South Korean President Park Geun-hye is embarking on a three-day state visit to Iran accompanied by a large business delegation. South Korea becomes the latest addition to a long list of countries courting Iran as Tehran gradually emerges from sanctions that had badly hit its economy.
Representatives of more than 225 South Korean companies and organisations will be part of the trip when Park lands on 1 May in Tehran. Park's office said she would meet her Iranian counterpart Hassan Rouhani and they will hold discussions on a wide range of sectors including energy and infrastructure.
Local reports suggest the two countries are expected to seal deals worth $10bn (£6.8bn).
"It will be the first presidential visit to Iran since Korea and Iran established diplomatic relations in 1962. We expect the trip to serve as an important opportunity for us to develop bilateral cooperation since the international community's sanctions on Iran were lifted in January," reads a statement from South Korea's presidential house.
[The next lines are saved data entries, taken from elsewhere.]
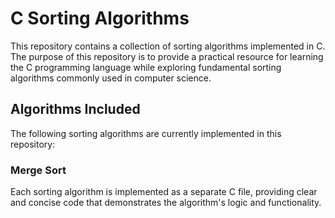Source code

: # C Sorting Algorithms
This repository contains a collection of sorting algorithms implemented in C. The purpose of this repository is to provide a practical resource for learning the C programming language while exploring fundamental sorting algorithms commonly used in computer science.

## Algorithms Included
The following sorting algorithms are currently implemented in this repository:


### Merge Sort
Each sorting algorithm is implemented as a separate C file, providing clear and concise code that demonstrates the algorithm's logic and functionality.
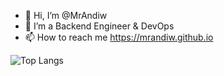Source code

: - 👋 Hi, I’m @MrAndiw
- 👀 I’m a Backend Engineer & DevOps
- 📫 How to reach me https://mrandiw.github.io

![Top Langs](https://github-readme-stats.vercel.app/api/top-langs/?username=MrAndiw&layout=compact)

<!---
MrAndiwArch/MrAndiwArch is a ✨ special ✨ repository because its `README.md` (this file) appears on your GitHub profile.
You can click the Preview link to take a look at your changes.
--->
South Korea remains one of the major crude importers for Iran. Seoul's crude oil import from Iran sharply increased earlier this year as soon as the economic sanctions on Iran were lifted following the successful implementation of Tehran's nuclear deal with world powers.
South Korea is the world's fifth-largest oil importer while Iran has the fourth largest oil reserves. The trade between the two countries is estimated to be about $6.1bn in 2015.
"We have high expectations for Korean companies' participation in major infrastructure projects to rebuild Iran's economy. We will try to forge cooperative measures such as financial support to this end," said An Chong-bum, senior presidential secretary for economy, according to the news outlet Korea Joongang Daily.
However, Park's visit will also be keenly watched by analysts as Iran is perceived to be closer to South Korea's rival North Korea.